▶ **Exercise directions**: Please tally the lines in the data below that include the string "installation", and reply with only the total.

▶ **Material shown**:
·····
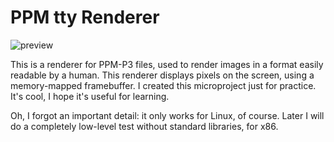 # PPM tty Renderer

![preview](./Preview.jpeg)

This is a renderer for PPM-P3 files, used to render images in a format easily readable by a human. This renderer displays pixels on the screen, using a memory-mapped framebuffer. I created this microproject just for practice. It's cool, I hope it's useful for learning.

Oh, I forgot an important detail: it only works for Linux, of course. Later I will do a completely low-level test without standard libraries, for x86.
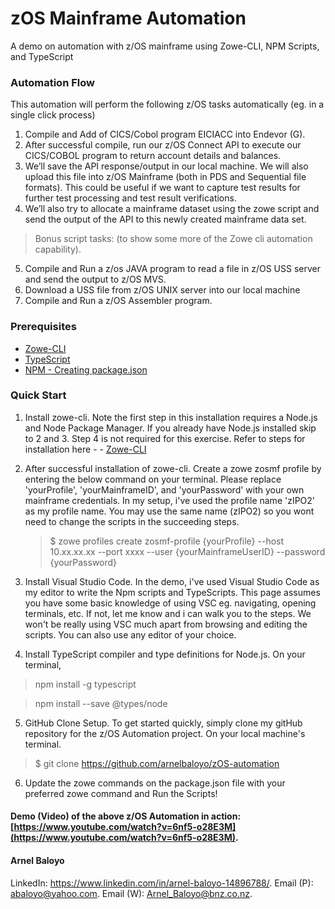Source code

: # zOS Mainframe Automation

A demo on automation with z/OS mainframe using Zowe-CLI, NPM Scripts, and TypeScript
  


### Automation Flow
This automation will perform the following z/OS tasks automatically (eg. in a single click process)

1. Compile and Add of CICS/Cobol program EICIACC into Endevor (G).
2. After successful compile, run our z/OS Connect API to execute our CICS/COBOL program to return account details and balances.
3. We’ll save the API response/output in our local machine. We will also upload this file into z/OS Mainframe (both in PDS and Sequential file formats). This could be useful if we want to capture test results for further test processing and test result verifications.
4. We’ll also try to allocate a mainframe dataset using the zowe script and send the output of the API to this newly created mainframe data set.

> Bonus script tasks: (to show some more of the Zowe cli automation capability).
5. Compile and Run a z/os JAVA program to read a file in z/OS USS server and send the output to z/OS MVS.
6. Download a USS file from z/OS UNIX server into our local machine
7. Compile and Run a z/OS Assembler program.



### Prerequisites
- [Zowe-CLI](https://docs.zowe.org/v1-1-x/user-guide/cli-installcli.html)
- [TypeScript](https://code.visualstudio.com/docs/typescript/typescript-compiling)
- [NPM - Creating package.json](https://docs.npmjs.com/creating-node-js-modules)


### Quick Start
1. Install zowe-cli. Note the first step in this installation requires a Node.js and Node Package Manager. If you already have Node.js installed skip to 2 and 3. Step 4 is not required for this exercise. Refer to steps for installation here - - [Zowe-CLI](https://docs.zowe.org/v1-1-x/user-guide/cli-installcli.html)

2. After successful installation of zowe-cli. Create a zowe zosmf profile by entering the below command on your terminal. Please replace 'yourProfile', 'yourMainframeID', and 'yourPassword' with your own mainframe credentials. In my setup, i've used the profile name 'zIPO2' as my profile name. You may use the same name (zIPO2) so you wont need to change the scripts in the succeeding steps.

   > $ zowe profiles create zosmf-profile {yourProfile} --host 10.xx.xx.xx --port xxxx --user {yourMainframeUserID} --password     {yourPassword}


3. Install Visual Studio Code. In the demo, i've used Visual Studio Code as my editor to write the Npm scripts and TypeScripts. This page assumes you have some basic knowledge of using VSC eg. navigating, opening terminals, etc. If not, let me know and i can walk you to the steps. We won't be really using VSC much apart from browsing and editing the scripts. You can also use any editor of your choice.
  

4. Install TypeScript compiler and type definitions for Node.js. On your terminal,

 > npm install -g typescript
 
 > npm install --save @types/node


5. GitHub Clone Setup. To get started quickly, simply clone my gitHub repository for the z/OS Automation project. On your local machine's terminal.

 > $ git clone https://github.com/arnelbaloyo/zOS-automation

6. Update the zowe commands on the package.json file with your preferred zowe command and Run the Scripts! 


#### Demo (Video) of the above z/OS Automation in action: [https://www.youtube.com/watch?v=6nf5-o28E3M](https://www.youtube.com/watch?v=6nf5-o28E3M). 
  
    
#### Arnel Baloyo  
LinkedIn: https://www.linkedin.com/in/arnel-baloyo-14896788/. 
Email (P): abaloyo@yahoo.com. 
Email (W): Arnel_Baloyo@bnz.co.nz. 
    
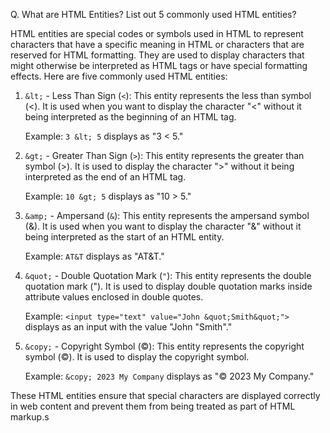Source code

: Q. What are HTML Entities? List out 5 commonly used HTML entities?

HTML entities are special codes or symbols used in HTML to represent characters that have a specific meaning in HTML or characters that are reserved for HTML formatting. They are used to display characters that might otherwise be interpreted as HTML tags or have special formatting effects. Here are five commonly used HTML entities:

1. `&lt;` - Less Than Sign (`<`): This entity represents the less than symbol (<). It is used when you want to display the character "<" without it being interpreted as the beginning of an HTML tag.

   Example: `3 &lt; 5` displays as "3 < 5."

2. `&gt;` - Greater Than Sign (`>`): This entity represents the greater than symbol (>). It is used to display the character ">" without it being interpreted as the end of an HTML tag.

   Example: `10 &gt; 5` displays as "10 > 5."

3. `&amp;` - Ampersand (`&`): This entity represents the ampersand symbol (&). It is used when you want to display the character "&" without it being interpreted as the start of an HTML entity.

   Example: `AT&T` displays as "AT&T."

4. `&quot;` - Double Quotation Mark (`"`): This entity represents the double quotation mark ("). It is used to display double quotation marks inside attribute values enclosed in double quotes.

   Example: `<input type="text" value="John &quot;Smith&quot;">` displays as an input with the value "John "Smith"."

5. `&copy;` - Copyright Symbol (©): This entity represents the copyright symbol (©). It is used to display the copyright symbol.

   Example: `&copy; 2023 My Company` displays as "© 2023 My Company."

These HTML entities ensure that special characters are displayed correctly in web content and prevent them from being treated as part of HTML markup.s
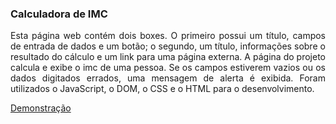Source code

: ### Calculadora de IMC

<p align="justify">
Esta página web contém dois boxes. O primeiro possui um título, campos de entrada de dados e um botão; o segundo, um título, informações sobre o resultado do cálculo e um link para uma página externa. A página do projeto calcula e exibe o imc de uma pessoa. Se os campos estiverem vazios ou os dados digitados errados, uma mensagem de alerta é exibida. Foram utilizados o JavaScript, o DOM, o CSS e o HTML para o desenvolvimento.
</p>

<a href="https://mayconfranca.github.io/calculadora-de-imc/">Demonstração</a>
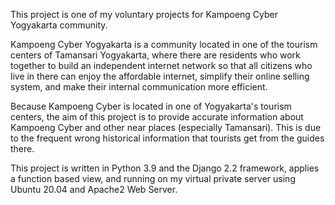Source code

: This project is one of my voluntary projects for Kampoeng Cyber Yogyakarta community.

Kampoeng Cyber Yogyakarta is a community located in one of the tourism centers of Tamansari Yogyakarta, where there are residents who work together to build an independent internet network so that all citizens who live in there can enjoy the affordable internet, simplify their online selling system, and make their internal communication more efficient.

Because Kampoeng Cyber is located in one of Yogyakarta's tourism centers, the aim of this project is to provide accurate information about Kampoeng Cyber and other near places (especially Tamansari). This is due to the frequent wrong historical information that tourists get from the guides there.

This project is written in Python 3.9 and the Django 2.2 framework, applies a function based view, and running on my virtual private server using Ubuntu 20.04 and Apache2 Web Server.

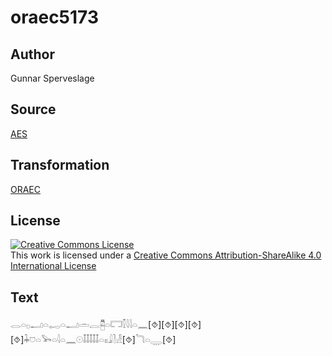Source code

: # oraec5173

## Author

Gunnar Sperveslage

## Source

[AES](https://github.com/simondschweitzer/aes)

## Transformation

[ORAEC](https://oraec.github.io/)

## License

<a rel="license" href="http://creativecommons.org/licenses/by-sa/4.0/"><img alt="Creative Commons License" style="border-width:0" src="https://i.creativecommons.org/l/by-sa/4.0/88x31.png" /></a><br />This work is licensed under a <a rel="license" href="http://creativecommons.org/licenses/by-sa/4.0/">Creative Commons Attribution-ShareAlike 4.0 International License</a>

## Text

𓂋𓏏𓊪𓂝𓏏𓉻𓏏𓂝𓏛𓐛𓉥𓏏𓉐𓎿𓇋𓇋𓏏𓈖[⯑][⯑][⯑][⯑][⯑]𓇓𓈞𓏏𓅨𓏏𓇋𓏏𓈖𓇳𓄤𓄤𓄤𓄤𓄤𓏏𓏤𓏤𓇍𓍘𓁐[⯑]𓆓𓏏𓇾[⯑]<br>
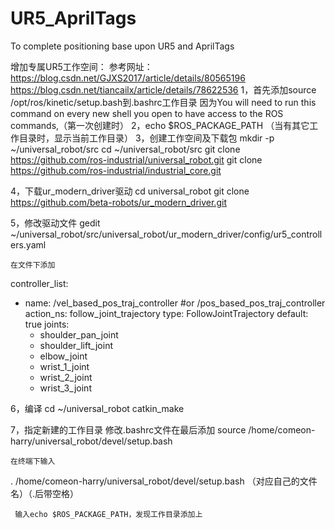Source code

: # UR5_AprilTags
To complete positioning base upon UR5 and AprilTags 

增加专属UR5工作空间：
参考网址：https://blog.csdn.net/GJXS2017/article/details/80565196
 		  https://blog.csdn.net/tiancailx/article/details/78622536
1，首先添加source /opt/ros/kinetic/setup.bash到.bashrc工作目录
因为You will need to run this command on every new shell you open to have access to the ROS commands,（第一次创建时）
2，echo $ROS_PACKAGE_PATH 
（当有其它工作目录时，显示当前工作目录）
3，创建工作空间及下载包
mkdir -p ~/universal_robot/src
cd ~/universal_robot/src
git clone https://github.com/ros-industrial/universal_robot.git
git clone https://github.com/ros-industrial/industrial_core.git	  

4，下载ur_modern_driver驱动
cd universal_robot
git clone https://github.com/beta-robots/ur_modern_driver.git

5，修改驱动文件
gedit ~/universal_robot/src/universal_robot/ur_modern_driver/config/ur5_controllers.yaml

    在文件下添加
controller_list:
 - name: /vel_based_pos_traj_controller #or /pos_based_pos_traj_controller
   action_ns: follow_joint_trajectory
   type: FollowJointTrajectory
   default: true
   joints:
      - shoulder_pan_joint
      - shoulder_lift_joint
      - elbow_joint
      - wrist_1_joint
      - wrist_2_joint
      - wrist_3_joint

6，编译
cd ~/universal_robot
catkin_make

7，指定新建的工作目录
    修改.bashrc文件在最后添加
source /home/comeon-harry/universal_robot/devel/setup.bash

    在终端下输入    
 . /home/comeon-harry/universal_robot/devel/setup.bash  （对应自己的文件名）（.后带空格）

     输入echo $ROS_PACKAGE_PATH，发现工作目录添加上
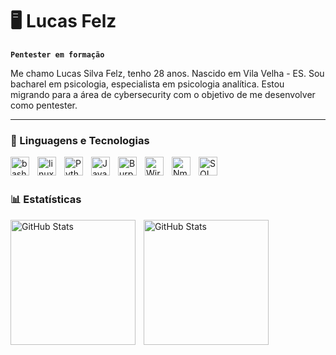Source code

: # 🖥️ Lucas Felz

**`Pentester em formação`**

Me chamo Lucas Silva Felz, tenho 28 anos. Nascido em Vila Velha - ES. Sou bacharel em psicologia, especialista em psicologia analítica. Estou migrando para a área de cybersecurity com o objetivo de me desenvolver como pentester.



---

### 🤖 Linguagens e Tecnologias

<img 
    align="left" 
    alt="bash"
    title="bash" 
    width="30px" 
    style="padding-right: 10px;" 
    src="https://cdn.jsdelivr.net/gh/devicons/devicon@latest/icons/bash/bash-original.svg" 
/>
<img 
    align="left" 
    alt="linux" 
    title="linux"
    width="30px" 
    style="padding-right: 10px;" 
    src="https://cdn.jsdelivr.net/gh/devicons/devicon@latest/icons/linux/linux-original.svg" 
/>
<img 
    align="left" 
    alt="Python" 
    title="Python"
    width="30px" 
    style="padding-right: 10px;" 
    src="https://cdn.jsdelivr.net/gh/devicons/devicon@latest/icons/python/python-original.svg" 
/>
<img 
    align="left" 
    alt="JavaScript"
    title="JavaScript" 
    width="30px" 
    style="padding-right: 10px;" 
    src="https://cdn.jsdelivr.net/gh/devicons/devicon@latest/icons/javascript/javascript-original.svg" 
/>
<img 
    align="left" 
    alt="Burp Suite"
    title="Burp Suite" 
    width="30px" 
    style="padding-right: 10px;" 
    src="https://images.icon-icons.com/3053/PNG/512/burp_suite_alt_macos_bigsur_icon_190318.png" 
/>
<img 
    align="left" 
    alt="Wireshark" 
    title="Wireshark"
    width="30px" 
    style="padding-right: 10px;" 
    src="https://images.icon-icons.com/159/PNG/256/wireshark_22388.png" 
/>
<img 
    align="left" 
    alt="Nmap"
    title="Nmap" 
    width="30px" 
    style="padding-right: 10px;" 
    src="https://images.icon-icons.com/2148/PNG/512/nmap_icon_132152.png" 
/>
<img 
    align="left" 
    alt="SQL" 
    title="SQL"
    width="30px" 
    style="padding-right: 10px;" 
    src="https://images.icon-icons.com/627/PNG/512/sql-document-outlined-interface-symbol_icon-icons.com_57504.png" 
/>

<br>
<br>

### 📊 Estatísticas

<p>
  <img 
    align="left" 
    alt="GitHub Stats" 
    height="200" 
    style="padding-right: 10px;" 
    src="https://github-readme-stats.vercel.app/api?username=lucasfelz&show_icons=true&theme=tokyonight&include_all_commits=true&locale=pt-br" 
  />

<img 
      align="left" 
      alt="GitHub Stats" 
      height="200"
      style="padding-right: 10px;" 
      src="https://github-readme-stats.vercel.app/api/top-langs/?username=lucasfelz&theme=tokyonight&layout=compact&custom_title=Scripts&langs_count=9" 
  />

</p>
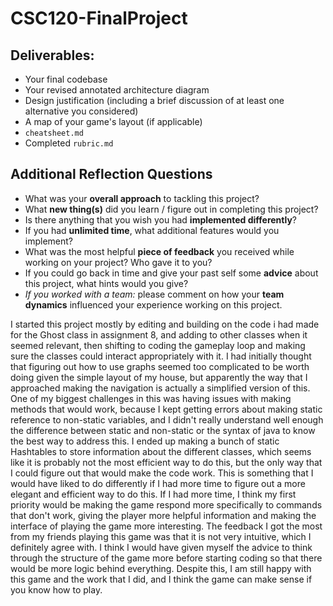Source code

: # CSC120-FinalProject

## Deliverables:
 - Your final codebase
 - Your revised annotated architecture diagram
 - Design justification (including a brief discussion of at least one alternative you considered)
 - A map of your game's layout (if applicable)
 - `cheatsheet.md`
 - Completed `rubric.md`
  
## Additional Reflection Questions
 - What was your **overall approach** to tackling this project?
 - What **new thing(s)** did you learn / figure out in completing this project?
 - Is there anything that you wish you had **implemented differently**?
 - If you had **unlimited time**, what additional features would you implement?
 - What was the most helpful **piece of feedback** you received while working on your project? Who gave it to you?
 - If you could go back in time and give your past self some **advice** about this project, what hints would you give?
 - _If you worked with a team:_ please comment on how your **team dynamics** influenced your experience working on this project.


I started this project mostly by editing and building on the code i had made for the Ghost class in assignment 8, and adding to other classes when it seemed relevant, then shifting to coding the gameplay loop and making sure the classes could interact appropriately with it. I had initially thought that figuring out how to use graphs seemed too complicated to be worth doing given the simple layout of my house, but apparently the way that I approached making the navigation is actually a simplified version of this. One of my biggest challenges in this was having issues with making methods that would work, because I kept getting errors about making static reference to non-static variables, and I didn't really understand well enough the difference between static and non-static or the syntax of java to know the best way to address this. I ended up making a bunch of static Hashtables to store information about the different classes, which seems like it is probably not the most efficient way to do this, but the only way that I could figure out that would make the code work. This is something that I would have liked to do differently if I had more time to figure out a more elegant and efficient way to do this. 
If I had more time, I think my first priority would be making the game respond more specifically to commands that don't work, giving the player more helpful information and making the interface of playing the game more interesting. The feedback I got the most from my friends playing this game was that it is not very intuitive, which I definitely agree with. I think I would have given myself the advice to think through the structure of the game more before starting coding so that there would be more logic behind everything. Despite this, I am still happy with this game and the work that I did, and I think the game can make sense if you know how to play.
·····
▶ **Response box**: 2